The Ellis firm is a commercial real estate brokerage, with 425 offices worldwide. Its annual MarketView reports provide an overview of the office, industrial and retail real estate markets in each of the geographic areas it serves, and are widely read and watched for indications of how a region is faring. More than 100 people attended Thursday's presentation.
In the local office market, Ellis tracks 668 office buildings with at least 10,000 square feet in Buffalo and 12 suburbs to the north, east and south. According to the firm, the region's overall office vacancy rate rose to 10.99 percent last year from 10.5 percent in 2009.
Vacancies in the central business district's Class A market decreased last year to less than 4 percent, while overall vacancy in the suburbs rose except for the eastern areas.
By comparison, vacancy rates are higher elsewhere -- at 11.7 percent in Pittsburgh, 13.1 percent in Syracuse, 13.2 percent in Albany, 18.8 percent in Rochester and 20.8 percent in Cleveland.

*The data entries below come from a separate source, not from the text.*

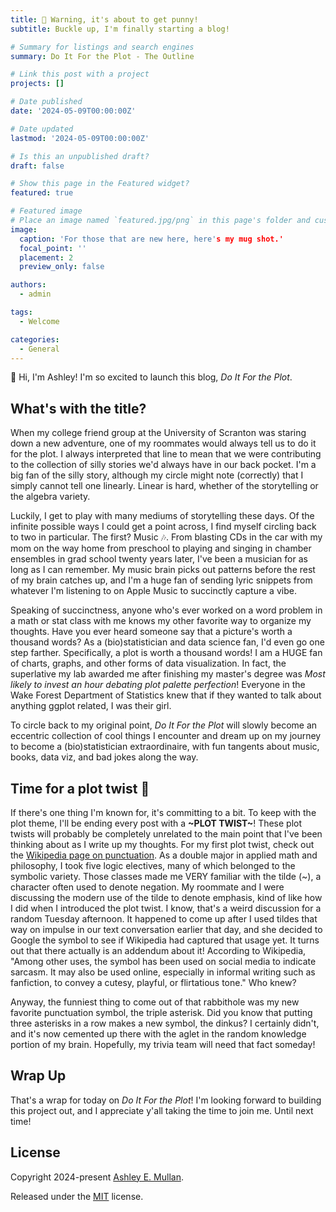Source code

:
 ```yaml
---
title: 🚨 Warning, it's about to get punny!
subtitle: Buckle up, I'm finally starting a blog!

# Summary for listings and search engines
summary: Do It For the Plot - The Outline

# Link this post with a project
projects: []

# Date published
date: '2024-05-09T00:00:00Z'

# Date updated
lastmod: '2024-05-09T00:00:00Z'

# Is this an unpublished draft?
draft: false

# Show this page in the Featured widget?
featured: true

# Featured image
# Place an image named `featured.jpg/png` in this page's folder and customize its options here.
image:
  caption: 'For those that are new here, here's my mug shot.'
  focal_point: ''
  placement: 2
  preview_only: false

authors:
  - admin

tags:
  - Welcome

categories:
  - General
---
```


👋 Hi, I'm Ashley! I'm so excited to launch this blog, *Do It For the Plot*. 

## What's with the title?

When my college friend group at the University of Scranton was staring down a new adventure, one of my roommates would always tell us to do it for the plot. I always interpreted that line to mean that we were contributing to the collection of silly stories we'd always have in our back pocket. I'm a big fan of the silly story, although my circle might note (correctly) that I simply cannot tell one linearly. Linear is hard, whether of the storytelling or the algebra variety.

Luckily, I get to play with many mediums of storytelling these days. Of the infinite possible ways I could get a point across, I find myself circling back to two in particular. The first? Music 🎶. From blasting CDs in the car with my mom on the way home from preschool to playing and singing in chamber ensembles in grad school twenty years later, I've been a musician for as long as I can remember. My music brain picks out patterns before the rest of my brain catches up, and I'm a huge fan of sending lyric snippets from whatever I'm listening to on Apple Music to succinctly capture a vibe. 

Speaking of succinctness, anyone who's ever worked on a word problem in a math or stat class with me knows my other favorite way to organize my thoughts. Have you ever heard someone say that a picture's worth a thousand words? As a (bio)statistician and data science fan, I'd even go one step farther. Specifically, a plot is worth a thousand words! I am a HUGE fan of charts, graphs, and other forms of data visualization. In fact, the superlative my lab awarded me after finishing my master's degree was *Most likely to invest an hour debating plot palette perfection*! Everyone in the Wake Forest Department of Statistics knew that if they wanted to talk about anything ggplot related, I was their girl. 

To circle back to my original point, *Do It For the Plot* will slowly become an eccentric collection of cool things I encounter and dream up on my journey to become a (bio)statistician extraordinaire, with fun tangents about music, books, data viz, and bad jokes along the way. 

## Time for a plot twist 📖

If there's one thing I'm known for, it's committing to a bit. To keep with the plot theme, I'll be ending every post with a **~PLOT TWIST~**! These plot twists will probably be completely unrelated to the main point that I've been thinking about as I write up my thoughts. For my first plot twist, check out the [Wikipedia page on punctuation](https://en.wikipedia.org/wiki/List_of_typographical_symbols_and_punctuation_marks). As a double major in applied math and philosophy, I took five logic electives, many of which belonged to the symbolic variety. Those classes made me VERY familiar with the tilde (~), a character often used to denote negation. My roommate and I were discussing the modern use of the tilde to denote emphasis, kind of like how I did when I introduced the plot twist. I know, that's a weird discussion for a random Tuesday afternoon. It happened to come up after I used tildes that way on impulse in our text conversation earlier that day, and she decided to Google the symbol to see if Wikipedia had captured that usage yet. It turns out that there actually is an addendum about it! According to Wikipedia, "Among other uses, the symbol has been used on social media to indicate sarcasm. It may also be used online, especially in informal writing such as fanfiction, to convey a cutesy, playful, or flirtatious tone." Who knew? 

Anyway, the funniest thing to come out of that rabbithole was my new favorite punctuation symbol, the triple asterisk. Did you know that putting three asterisks in a row makes a new symbol, the dinkus? I certainly didn't, and it's now cemented up there with the aglet in the random knowledge portion of my brain. Hopefully, my trivia team will need that fact someday!

## Wrap Up

That's a wrap for today on *Do It For the Plot*! I'm looking forward to building this project out, and I appreciate y'all taking the time to join me. Until next time!


## License

Copyright 2024-present [Ashley E. Mullan](https://ashley-mullan-2.netlify.app/).

Released under the [MIT](https://github.com/HugoBlox/hugo-blox-builder/blob/master/LICENSE.md) license.
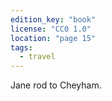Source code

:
 ```yaml
---
edition_key: "book"
license: "CC0 1.0"
location: "page 15"
tags:
  - travel
---
```

Jane rod to
Cheyham.
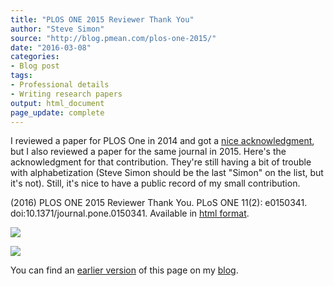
 ```yaml
---
title: "PLOS ONE 2015 Reviewer Thank You"
author: "Steve Simon"
source: "http://blog.pmean.com/plos-one-2015/"
date: "2016-03-08"
categories:
- Blog post
tags:
- Professional details
- Writing research papers
output: html_document
page_update: complete
---
```


I reviewed a paper for PLOS One in 2014 and got a [nice acknowledgment][sim3], but I also reviewed a paper for the same journal in 2015. Here's the acknowledgment for that contribution. They're still having a bit of trouble with alphabetization (Steve Simon should be the last "Simon" on the list, but it's not). Still, it's nice to have a public record of my small contribution.

<!---More--->

(2016) PLOS ONE 2015 Reviewer Thank You. PLoS ONE 11(2): e0150341.
doi:10.1371/journal.pone.0150341. Available in [html format][plos1].

[plos1]: http://journals.plos.org/plosone/article?id=10.1371/journal.pone.0150341

![](http://www.pmean.com/new-images/16/plos-one-201501.png)

![](http://www.pmean.com/new-images/16/plos-one-201502.png)

You can find an [earlier version][sim1] of this page on my [blog][sim2].

[sim1]: http://blog.pmean.com/plos-one-2015/
[sim2]: http://blog.pmean.com

[sim3]: http://new.pmean.com/plos-one-reviewer/index.html

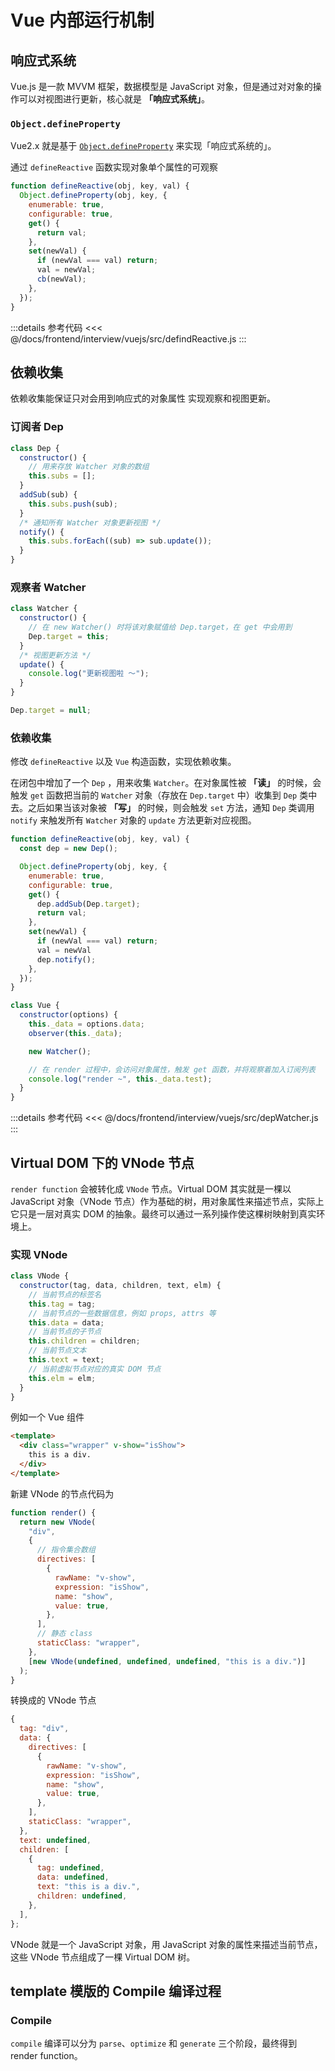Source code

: # Vue 内部运行机制

## 响应式系统

Vue.js 是一款 MVVM 框架，数据模型是 JavaScript 对象，但是通过对对象的操作可以对视图进行更新，核心就是 **「响应式系统」**。

### `Object.defineProperty`

Vue2.x 就是基于 [`Object.defineProperty`](https://developer.mozilla.org/en-US/docs/Web/JavaScript/Reference/Global_Objects/Object/defineProperty) 来实现「响应式系统的」。

通过 `defineReactive` 函数实现对象单个属性的可观察

```js
function defineReactive(obj, key, val) {
  Object.defineProperty(obj, key, {
    enumerable: true,
    configurable: true,
    get() {
      return val;
    },
    set(newVal) {
      if (newVal === val) return;
      val = newVal;
      cb(newVal);
    },
  });
}
```

:::details 参考代码
<<< @/docs/frontend/interview/vuejs/src/defindReactive.js
:::

## 依赖收集

依赖收集能保证只对会用到响应式的对象属性 实现观察和视图更新。

### 订阅者 Dep

```js
class Dep {
  constructor() {
    // 用来存放 Watcher 对象的数组
    this.subs = [];
  }
  addSub(sub) {
    this.subs.push(sub);
  }
  /* 通知所有 Watcher 对象更新视图 */
  notify() {
    this.subs.forEach((sub) => sub.update());
  }
}
```

### 观察者 Watcher

```js
class Watcher {
  constructor() {
    // 在 new Watcher() 时将该对象赋值给 Dep.target，在 get 中会用到
    Dep.target = this;
  }
  /* 视图更新方法 */
  update() {
    console.log("更新视图啦 ～");
  }
}

Dep.target = null;
```

### 依赖收集

修改 `defineReactive` 以及 `Vue` 构造函数，实现依赖收集。

在闭包中增加了一个 `Dep` ，用来收集 `Watcher`。在对象属性被 **「读」** 的时候，会触发 `get` 函数把当前的 `Watcher` 对象（存放在 `Dep.target` 中）收集到 `Dep` 类中去。之后如果当该对象被 **「写」** 的时候，则会触发 `set` 方法，通知 `Dep` 类调用 `notify` 来触发所有 `Watcher` 对象的 `update` 方法更新对应视图。

```js
function defineReactive(obj, key, val) {
  const dep = new Dep();

  Object.defineProperty(obj, key, {
    enumerable: true,
    configurable: true,
    get() {
      dep.addSub(Dep.target);
      return val;
    },
    set(newVal) {
      if (newVal === val) return;
      val = newVal
      dep.notify();
    },
  });
}

class Vue {
  constructor(options) {
    this._data = options.data;
    observer(this._data);

    new Watcher();

    // 在 render 过程中，会访问对象属性，触发 get 函数，并将观察着加入订阅列表
    console.log("render ~", this._data.test);
  }
}
```

:::details 参考代码
<<< @/docs/frontend/interview/vuejs/src/depWatcher.js
:::

## Virtual DOM 下的 VNode 节点

`render function` 会被转化成 `VNode` 节点。Virtual DOM 其实就是一棵以 JavaScript 对象（VNode 节点）作为基础的树，用对象属性来描述节点，实际上它只是一层对真实 DOM 的抽象。最终可以通过一系列操作使这棵树映射到真实环境上。

### 实现 VNode

```js
class VNode {
  constructor(tag, data, children, text, elm) {
    // 当前节点的标签名
    this.tag = tag;
    // 当前节点的一些数据信息，例如 props, attrs 等
    this.data = data;
    // 当前节点的子节点
    this.children = children;
    // 当前节点文本
    this.text = text;
    // 当前虚拟节点对应的真实 DOM 节点
    this.elm = elm;
  }
}
```

例如一个 Vue 组件

```html
<template>
  <div class="wrapper" v-show="isShow">
    this is a div.
  </div>
</template>
```

新建 VNode 的节点代码为
```js
function render() {
  return new VNode(
    "div",
    {
      // 指令集合数组
      directives: [
        {
          rawName: "v-show",
          expression: "isShow",
          name: "show",
          value: true,
        },
      ],
      // 静态 class
      staticClass: "wrapper",
    },
    [new VNode(undefined, undefined, undefined, "this is a div.")]
  );
}
```

转换成的 VNode 节点
```js
{
  tag: "div",
  data: {
    directives: [
      {
        rawName: "v-show",
        expression: "isShow",
        name: "show",
        value: true,
      },
    ],
    staticClass: "wrapper",
  },
  text: undefined,
  children: [
    {
      tag: undefined,
      data: undefined,
      text: "this is a div.",
      children: undefined,
    },
  ],
};
```

VNode 就是一个 JavaScript 对象，用 JavaScript 对象的属性来描述当前节点，这些 VNode 节点组成了一棵 Virtual DOM 树。

## template 模版的 Compile 编译过程

### Compile

`compile` 编译可以分为 `parse`、`optimize` 和 `generate` 三个阶段，最终得到 render function。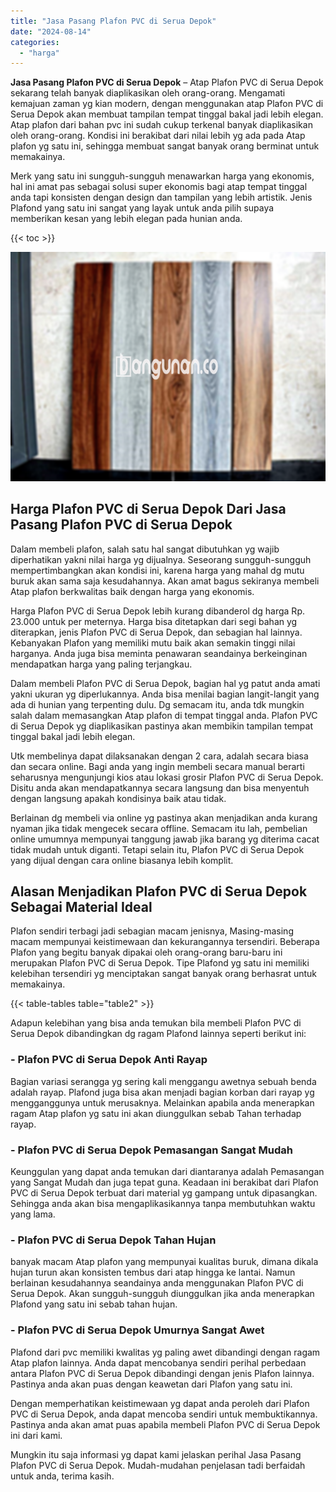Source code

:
 ```yaml
---
title: "Jasa Pasang Plafon PVC di Serua Depok"
date: "2024-08-14"
categories: 
  - "harga"
---
```


**Jasa Pasang Plafon PVC di Serua Depok** – Atap Plafon PVC di Serua Depok sekarang telah banyak diaplikasikan oleh orang-orang. Mengamati kemajuan zaman yg kian modern, dengan menggunakan atap Plafon PVC di Serua Depok akan membuat tampilan tempat tinggal bakal jadi lebih elegan. Atap plafon dari bahan pvc ini sudah cukup terkenal banyak diaplikasikan oleh orang-orang. Kondisi ini berakibat dari nilai lebih yg ada pada Atap plafon yg satu ini, sehingga membuat sangat banyak orang berminat untuk memakainya.

Merk yang satu ini sungguh-sungguh menawarkan harga yang ekonomis, hal ini amat pas sebagai solusi super ekonomis bagi atap tempat tinggal anda tapi konsisten dengan design dan tampilan yang lebih artistik. Jenis Plafond yang satu ini sangat yang layak untuk anda pilih supaya memberikan kesan yang lebih elegan pada hunian anda.

{{< toc >}}

![Jasa Pasang Plafon PVC di Serua Depok](/images/flafond-pvc-murah02.png)

## Harga Plafon PVC di Serua Depok Dari Jasa Pasang Plafon PVC di Serua Depok

Dalam membeli plafon, salah satu hal sangat dibutuhkan yg wajib diperhatikan yakni nilai harga yg dijualnya. Seseorang sungguh-sungguh mempertimbangkan akan kondisi ini, karena harga yang mahal dg mutu buruk akan sama saja kesudahannya. Akan amat bagus sekiranya membeli Atap plafon berkwalitas baik dengan harga yang ekonomis.

Harga Plafon PVC di Serua Depok lebih kurang dibanderol dg harga Rp. 23.000 untuk per meternya. Harga bisa ditetapkan dari segi bahan yg diterapkan, jenis Plafon PVC di Serua Depok, dan sebagian hal lainnya. Kebanyakan Plafon yang memiliki mutu baik akan semakin tinggi nilai harganya. Anda juga bisa meminta penawaran seandainya berkeinginan mendapatkan harga yang paling terjangkau.

Dalam membeli Plafon PVC di Serua Depok, bagian hal yg patut anda amati yakni ukuran yg diperlukannya. Anda bisa menilai bagian langit-langit yang ada di hunian yang terpenting dulu. Dg semacam itu, anda tdk mungkin salah dalam memasangkan Atap plafon di tempat tinggal anda. Plafon PVC di Serua Depok yg diaplikasikan pastinya akan membikin tampilan tempat tinggal bakal jadi lebih elegan.

Utk membelinya dapat dilaksanakan dengan 2 cara, adalah secara biasa dan secara online. Bagi anda yang ingin membeli secara manual berarti seharusnya mengunjungi kios atau lokasi grosir Plafon PVC di Serua Depok. Disitu anda akan mendapatkannya secara langsung dan bisa menyentuh dengan langsung apakah kondisinya baik atau tidak.

Berlainan dg membeli via online yg pastinya akan menjadikan anda kurang nyaman jika tidak mengecek secara offline. Semacam itu lah, pembelian online umumnya mempunyai tanggung jawab jika barang yg diterima cacat tidak mudah untuk diganti. Tetapi selain itu, Plafon PVC di Serua Depok yang dijual dengan cara online biasanya lebih komplit.

## Alasan Menjadikan Plafon PVC di Serua Depok Sebagai Material Ideal

Plafon sendiri terbagi jadi sebagian macam jenisnya, Masing-masing macam mempunyai keistimewaan dan kekurangannya tersendiri. Beberapa Plafon yang begitu banyak dipakai oleh orang-orang baru-baru ini merupakan Plafon PVC di Serua Depok. Tipe Plafond yg satu ini memiliki kelebihan tersendiri yg menciptakan sangat banyak orang berhasrat untuk memakainya.

{{< table-tables table="table2" >}}

Adapun kelebihan yang bisa anda temukan bila membeli Plafon PVC di Serua Depok dibandingkan dg ragam Plafond lainnya seperti berikut ini:

### \- Plafon PVC di Serua Depok Anti Rayap

Bagian variasi serangga yg sering kali menggangu awetnya sebuah benda adalah rayap. Plafond juga bisa akan menjadi bagian korban dari rayap yg mengganggunya untuk merusaknya. Melainkan apabila anda menerapkan ragam Atap plafon yg satu ini akan diunggulkan sebab Tahan terhadap rayap.

### \- Plafon PVC di Serua Depok Pemasangan Sangat Mudah

Keunggulan yang dapat anda temukan dari diantaranya adalah Pemasangan yang Sangat Mudah dan juga tepat guna. Keadaan ini berakibat dari Plafon PVC di Serua Depok terbuat dari material yg gampang untuk dipasangkan. Sehingga anda akan bisa mengaplikasikannya tanpa membutuhkan waktu yang lama.

### \- Plafon PVC di Serua Depok Tahan Hujan

banyak macam Atap plafon yang mempunyai kualitas buruk, dimana dikala hujan turun akan konsisten tembus dari atap hingga ke lantai. Namun berlainan kesudahannya seandainya anda menggunakan Plafon PVC di Serua Depok. Akan sungguh-sungguh diunggulkan jika anda menerapkan Plafond yang satu ini sebab tahan hujan.

### \- Plafon PVC di Serua Depok Umurnya Sangat Awet

Plafond dari pvc memiliki kwalitas yg paling awet dibandingi dengan ragam Atap plafon lainnya. Anda dapat mencobanya sendiri perihal perbedaan antara Plafon PVC di Serua Depok dibandingi dengan jenis Plafon lainnya. Pastinya anda akan puas dengan keawetan dari Plafon yang satu ini.

Dengan memperhatikan keistimewaan yg dapat anda peroleh dari Plafon PVC di Serua Depok, anda dapat mencoba sendiri untuk membuktikannya. Pastinya anda akan amat puas apabila membeli Plafon PVC di Serua Depok ini dari kami.

Mungkin itu saja informasi yg dapat kami jelaskan perihal Jasa Pasang Plafon PVC di Serua Depok. Mudah-mudahan penjelasan tadi berfaidah untuk anda, terima kasih.
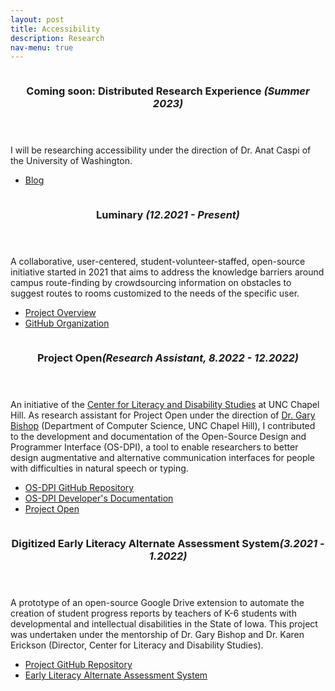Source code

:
 ```yaml
---
layout: post
title: Accessibility
description: Research
nav-menu: true
---
```


<!-- Main -->
<div id="main">

<!-- One -->
<section id="one" class="spotlights">
	<section>
		<a href="generic.html" class="image">
			<img src="{% link assets/images/pic08.jpg %}" alt="" data-position="center center" />
		</a>
		<div class="content">
			<div class="inner">
				<header class="major">
					<h3>Coming soon: Distributed Research Experience <i>(Summer 2023)</i></h3>
				</header>
				<p>I will be researching accessibility under the direction of Dr. Anat Caspi of the University of Washington.</p>
				<ul class="actions">
					<li><a href="https://christineiym.github.io/dreu-site/" class="button">Blog</a></li>
				</ul>
			</div>
		</div>
	</section>
	<section>
		<a href="generic.html" class="image">
			<img src="{% link assets/images/pic09.jpg %}" alt="" data-position="top center" />
		</a>
		<div class="content">
			<div class="inner">
				<header class="major">
					<h3>Luminary <i>(12.2021 - Present)</i></h3>
				</header>
				<p> A collaborative, user-centered, student-volunteer-staffed, open-source initiative started in 2021 that aims to address the knowledge barriers around campus route-finding by crowdsourcing information on obstacles to suggest routes to rooms customized to the needs of the specific user.</p>
				<ul class="actions">
                    <li><a href="https://docs.google.com/presentation/d/1D7z0PFlWrLBKqIl4NDVLWi8eKbG7dHSm/edit?usp=sharing&ouid=105001790425137081021&rtpof=true&sd=true" class="button">Project Overview</a></li>
					<li><a href="https://github.com/polaris-maps" class="button">GitHub Organization</a></li>
				</ul>
			</div>
		</div>
	</section>
	<section>
		<a href="generic.html" class="image">
			<img src="{% link assets/images/pic10.jpg %}" alt="" data-position="25% 25%" />
		</a>
		<div class="content">
			<div class="inner">
				<header class="major">
					<h3>Project Open<i>(Research Assistant, 8.2022 - 12.2022)</i></h3>
				</header>
                <p>An initiative of the <a href="https://www.med.unc.edu/healthsciences/clds">Center for Literacy and Disability Studies</a> at UNC Chapel Hill. As research assistant for Project Open under the direction of <a href="https://www.cs.unc.edu/~gb/">Dr. Gary Bishop</a> (Department of Computer Science, UNC Chapel Hill), I contributed to the development and documentation of the Open-Source Design and Programmer Interface (OS-DPI), a tool to enable researchers to better design augmentative and alternative communication interfaces for people with difficulties in natural speech or typing.</p>
				<ul class="actions">
					<li><a href="https://github.com/gbishop/OS-DPI" class="button">OS-DPI GitHub Repository</a></li>
                    <li><a href="https://github.com/christineiym/OS-DPI/wiki/OS-DPI-Developer-Documentation" class="button">OS-DPI Developer's Documentation</a></li>
                    <li><a href="https://project-openaac.com/" class="button">Project Open</a></li>
				</ul>
			</div>
		</div>
	</section>
    <section>
		<a href="generic.html" class="image">
			<img src="{% link assets/images/pic11.jpg %}" alt="" data-position="25% 25%" />
		</a>
		<div class="content">
			<div class="inner">
				<header class="major">
					<h3>Digitized Early Literacy Alternate Assessment System<i>(3.2021 - 1.2022)</i></h3>
				</header>
				<p>A prototype of an open-source Google Drive extension to automate the creation of student progress reports by teachers of K-6 students with developmental and intellectual disabilities in the State of Iowa. This project was undertaken under the mentorship of Dr. Gary Bishop and Dr. Karen Erickson (Director, Center for Literacy and Disability Studies).</p>
				<ul class="actions">
					<li><a href="https://github.com/christineiym/digitizing-elaa" class="button">Project GitHub Repository</a></li>
                    <li><a href="https://educateiowa.gov/sites/default/files/documents/Dynamic%20Learning%20Maps%20%28DLM%29%20Aligned%20K-6%20Early%20Literacy%20Alternate%20Assessment%20Iowa%20Manual.pdf">Early Literacy Alternate Assessment System</a></li>
				</ul>
			</div>
		</div>
	</section>
</section>

</div>
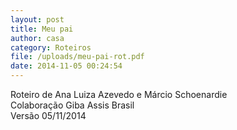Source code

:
 ```yaml
---
layout: post
title: Meu pai
author: casa
category: Roteiros
file: /uploads/meu-pai-rot.pdf
date: 2014-11-05 00:24:54
---
```

Roteiro de Ana Luiza Azevedo e Márcio Schoenardie\
Colaboração Giba Assis Brasil\
Versão 05/11/2014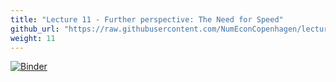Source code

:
 ```yaml
---
title: "Lecture 11 - Further perspective: The Need for Speed"
github_url: "https://raw.githubusercontent.com/NumEconCopenhagen/lectures-2019/master/11/The_Need_for_Speed.ipynb"
weight: 11
---
```

[![Binder](https://mybinder.org/badge_logo.svg)](https://mybinder.org/v2/gh/NumEconCopenhagen/lectures-2019/master?urlpath=lab/tree/11/The_Need_for_Speed.ipynb
)
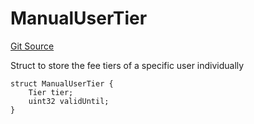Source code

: # ManualUserTier
[Git Source](https://github.com/solidant/unlimited-contracts/blob/06933827b140eb30ab8723aa85a9cdce2333525a/src/user-manager/UserManager.sol)

Struct to store the fee tiers of a specific user individually


```solidity
struct ManualUserTier {
    Tier tier;
    uint32 validUntil;
}
```

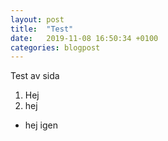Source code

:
 ```yaml
---
layout: post
title:  "Test"
date:   2019-11-08 16:50:34 +0100
categories: blogpost
---
```

Test av sida
1. Hej
2. hej
* hej igen
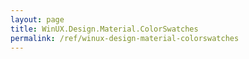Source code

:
```yaml
---
layout: page
title: WinUX.Design.Material.ColorSwatches
permalink: /ref/winux-design-material-colorswatches
---
```


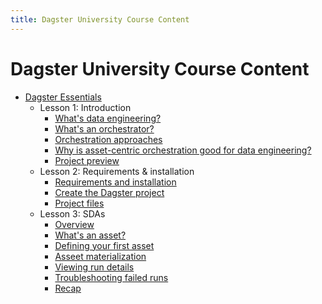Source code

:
 ```yaml
---
title: Dagster University Course Content
---
```


# Dagster University Course Content

- [Dagster Essentials](/dagster-essentials)
  - Lesson 1: Introduction
    - [What's data engineering?](/dagster-essentials/lesson-1/whats-data-engineering)
    - [What's an orchestrator?](/dagster-essentials/lesson-1/whats-an-orchestrator)
    - [Orchestration approaches](/dagster-essentials/lesson-1/orchestration-approaches)
    - [Why is asset-centric orchestration good for data engineering?](/dagster-essentials/lesson-1/why-is-asset-centric-orchestration-good-for-data-engineering)
    - [Project preview](/dagster-essentials/lesson-1/project-preview)
  - Lesson 2: Requirements & installation
    - [Requirements and installation](/dagster-essentials/lesson-2/requirements-and-installation)
    - [Create the Dagster project](/dagster-essentials/lesson-2/create-dagster-project)
    - [Project files](/dagster-essentials/lesson-2/project-files)
  - Lesson 3: SDAs
    - [Overview](/dagster-essentials/lesson-3/overview)
    - [What's an asset?](/dagster-essentials/lesson-3/whats-an-asset)
    - [Defining your first asset](/dagster-essentials/lesson-3/defining-your-first-asset)
    - [Asseet materialization](/dagster-essentials/lesson-3/asset-materialization)
    - [Viewing run details](/dagster-essentials/lesson-3/viewing-run-details)
    - [Troubleshooting failed runs](/dagster-essentials/lesson-3/troubleshooting-failed-runs)
    - [Recap](/dagster-essentials/lesson-3/recap)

On a broader scale, Detroit's rate is 29.8 percent and Atlanta's is 25.4 percent, while Las Vegas stands at 24.1 percent, Phoenix is 25.9 percent and Dallas is 28.5 percent. Some localities have lower rates -- 8.9 percent in Manhattan, 9.4 percent in Toronto and 10.3 percent in Washington, D.C. But the U.S. average is 17.5 percent.
Among the 65 million square feet of industrial properties that Ellis tracks locally, the vacancy rate fell to 11.7 percent from 12.8 percent.
Each of Buffalo's four "submarkets" also posted reductions, from 5.6 percent in the northern suburbs to 24.4 percent in the city.
The rate remains below 13.4 percent nationally. Toronto also dropped, to about 7 percent, while Cleveland, Syracuse and Pittsburgh rose to between 8 percent and 12 percent. By contrast, Boston's overall rate topped 20 percent.
Pricing is hovering around $30 per square foot for warehouse and manufacturing space, down 25 percent from 2008 and down 15 percent from 2006.
"This suggests we might have leveled out," Saperston said.
In the retail market, both vacancy and absorption rates rose, while lease rates remained flat and construction activity fell. Overall vacancy rose by half a percentage point to 13.47 percent, compared with a national average of 13.1 percent, and stores absorbed 87,554 square feet of space.
Vacancies are likely to rise slightly in 2011, said Michael Clark, director of retail services for CB Richard Ellis, who cited bankruptcies and closings of Rosa's Home Stores and other retailers with at least 500,000 square feet of space among them. But factory outlet and discount stores "continue to prosper" and new store openings will continue, albeit at a slower pace than during the boom days. And the only real estate projects will likely be tenant-driven, not speculative.
In the multiple-unit and investment properties arena, which Ellis has been tracking locally for six years, the number of transactions last year was almost flat from 2009, rising to 132 from 129. But the number of units jumped to 1,391 from 943, and total transactions rose to $44.6 million from $27.7 million. Still, that's more than 60 percent below the peaks from 2005 to 2007.
Regionally, the price per unit has risen gradually over the past few years, from about $25,000 to $32,000.